### Collected data entries
▬▬▬
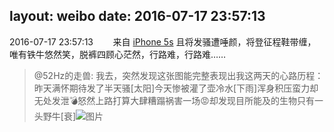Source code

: layout: weibo
date: 2016-07-17 23:57:13
---
2016-07-17 23:57:13  &nbsp;&nbsp;&nbsp;&nbsp;&nbsp;&nbsp; 来自 <a href="sinaweibo://customweibosource" rel="nofollow">iPhone 5s</a>
且将发骚遭唾颜，将登征程鞋带缠，唯有铁牛悠然笑，脱裤四顾心茫然，行路难，行路难……
>  @52Hz的走兽: 我去，突然发现这张图能完整表现出我这两天的心路历程：昨天满怀期待发了半天骚[太阳]今天惨被灌了壶冷水[下雨]浑身积压蛮力却无处发泄💣怒然上路打算大肆糟蹋祸害一场😡却发现目所能及的生物只有一头野牛[衰] ​​​
>  ![图片](https://ww1.sinaimg.cn/large/8beaf773jw1f5xa93rzfcj20zk0qo11y.jpg)
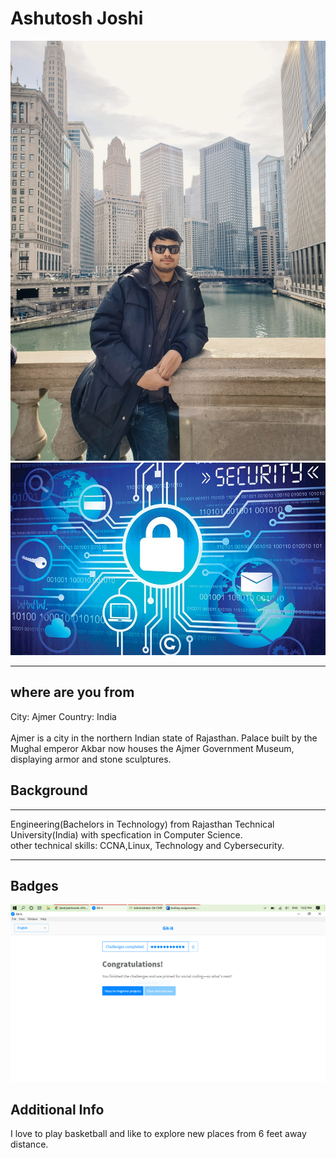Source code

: <html>
<body>

<h1>Ashutosh Joshi</h1>
<img src=https://github.com/ajoshi37/itmo-544/blob/master/profile.jpg alt="profile picture">
<br>
<img src=https://github.com/ajoshi37/itmo-544/blob/master/interest.jpg alt="interests picture">
<hr>
<h2> where are you from</h2>
City: Ajmer
Country: India 
<br><br>
Ajmer is a city in the northern Indian state of Rajasthan.
Palace built by the Mughal emperor Akbar now houses the Ajmer Government Museum, displaying armor and stone sculptures.
<h2>Background</h2>
<hr>
Engineering(Bachelors in Technology) from Rajasthan Technical University(India) 
with specfication in Computer Science.
<br>other technical skills:
CCNA,Linux, Technology and Cybersecurity.
<hr>
<h2>Badges</h2>
<img src=https://github.com/ajoshi37/itmo-544/blob/master/GIT-it%20capture.PNG alt="badges">
<h2>Additional Info</h2>
I love to play basketball and like to explore new places from 6 feet away distance.
</body>
</html>
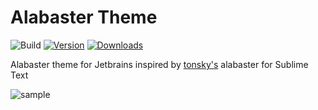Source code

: # Alabaster Theme

![Build](https://github.com/SimY4/alabaster-shmalabaster/workflows/Build/badge.svg)
[![Version](https://img.shields.io/jetbrains/plugin/v/MARKETPLACE_ID.svg)](https://plugins.jetbrains.com/plugin/MARKETPLACE_ID)
[![Downloads](https://img.shields.io/jetbrains/plugin/d/MARKETPLACE_ID.svg)](https://plugins.jetbrains.com/plugin/MARKETPLACE_ID)

Alabaster theme for Jetbrains inspired by [tonsky's](https://github.com/tonsky) alabaster for Sublime Text

![sample](https://github.com/SimY4/alabaster-shmalabaster/blob/main/alabaster.png)
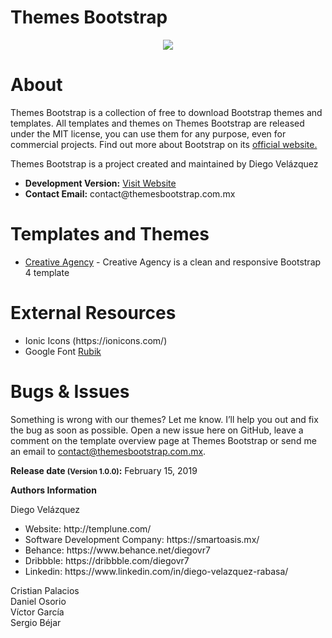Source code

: # Themes Bootstrap 
<p align="center"><img src="https://themesbootstrap.com.mx/assets/images/header-github.svg" style="margin: 0 auto;"></p>

# About
<p>Themes Bootstrap is a collection of free to download Bootstrap themes and templates. All templates and themes on Themes Bootstrap are released under the MIT license, you can use them for any purpose, even for commercial projects. Find out more about Bootstrap on its <a href="https://getbootstrap.com/" target="_blank" rel="noopener">official website.</a></p>

<p>Themes Bootstrap is a project created and maintained by Diego Velázquez</p>
<ul>
  <li><b>Development Version:</b> <a href="https://themesbootstrap.com.mx/">Visit Website</a><br></li>
  <li><b>Contact Email:</b> contact@themesbootstrap.com.mx</li>
</ul>

# Templates and Themes
<ul>
  <li><a href="https://themesbootstrap.com.mx/templates/creative-agency-template/index.html">Creative Agency</a> - Creative Agency is a clean and responsive Bootstrap 4 template</li>
</ul>

# External Resources
<ul>
  <li>Ionic Icons (https://ionicons.com/)</li>
  <li>Google Font <a href="https://fonts.google.com/specimen/Rubik">Rubik</a></li>
</ul>

# Bugs & Issues
<p>Something is wrong with our themes? Let me know. I’ll help you out and fix the bug as soon as possible. Open a new issue here on GitHub, leave a comment on the template overview page at Themes Bootstrap or send me an email to <a href="mailto:contact@themesbootstrap.com.mx">contact@themesbootstrap.com.mx</a>.</p>

<b>Release date <small>(Version 1.0.0)</small>:</b> February 15, 2019

<b>Authors Information</b><br> 
<p>Diego Velázquez</p>
<ul>
  <li>Website: http://templune.com/</li>
  <li>Software Development Company: https://smartoasis.mx/</li>
  <li>Behance: https://www.behance.net/diegovr7</li>
  <li>Dribbble: https://dribbble.com/diegovr7</li>
  <li>Linkedin: https://www.linkedin.com/in/diego-velazquez-rabasa/</li>
</ul>
<p>Cristian Palacios<br>
Daniel Osorio<br>
Víctor García<br>
Sergio Béjar</p>



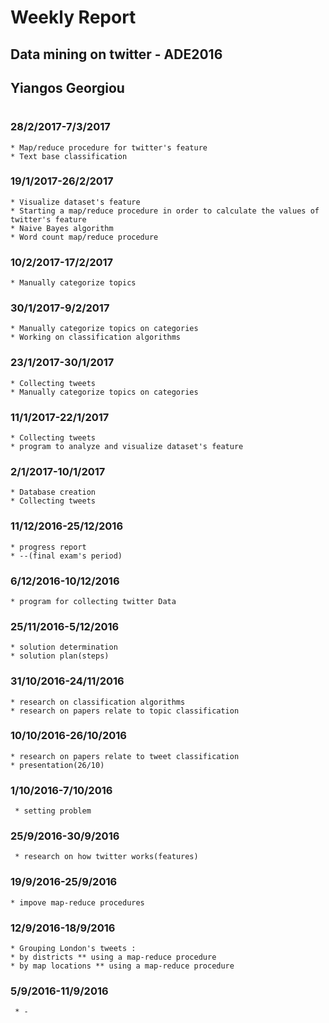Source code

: # Weekly Report
## Data mining on twitter - ADE2016 
## Yiangos Georgiou
#
### 28/2/2017-7/3/2017
    * Map/reduce procedure for twitter's feature
    * Text base classification
### 19/1/2017-26/2/2017
    * Visualize dataset's feature
    * Starting a map/reduce procedure in order to calculate the values of twitter's feature
    * Naive Bayes algorithm
    * Word count map/reduce procedure
### 10/2/2017-17/2/2017
    * Manually categorize topics
### 30/1/2017-9/2/2017
    * Manually categorize topics on categories
    * Working on classification algorithms
### 23/1/2017-30/1/2017
    * Collecting tweets
    * Manually categorize topics on categories
### 11/1/2017-22/1/2017
    * Collecting tweets
    * program to analyze and visualize dataset's feature
### 2/1/2017-10/1/2017
    * Database creation
    * Collecting tweets
### 11/12/2016-25/12/2016
    * progress report
    * --(final exam's period)
### 6/12/2016-10/12/2016
    * program for collecting twitter Data
### 25/11/2016-5/12/2016
    * solution determination
    * solution plan(steps)
### 31/10/2016-24/11/2016
    * research on classification algorithms
    * research on papers relate to topic classification
### 10/10/2016-26/10/2016
    * research on papers relate to tweet classification
    * presentation(26/10)
### 1/10/2016-7/10/2016
     * setting problem 
### 25/9/2016-30/9/2016
     * research on how twitter works(features)
### 19/9/2016-25/9/2016
    * impove map-reduce procedures
### 12/9/2016-18/9/2016
    * Grouping London's tweets :
    * by districts ** using a map-reduce procedure
    * by map locations ** using a map-reduce procedure

### 5/9/2016-11/9/2016
     * -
▬▬▬
### Brief
Report back each line of the entries that holds the string "using".

### Result of the exercise
    * by districts ** using a map-reduce procedure
    * by map locations ** using a map-reduce procedure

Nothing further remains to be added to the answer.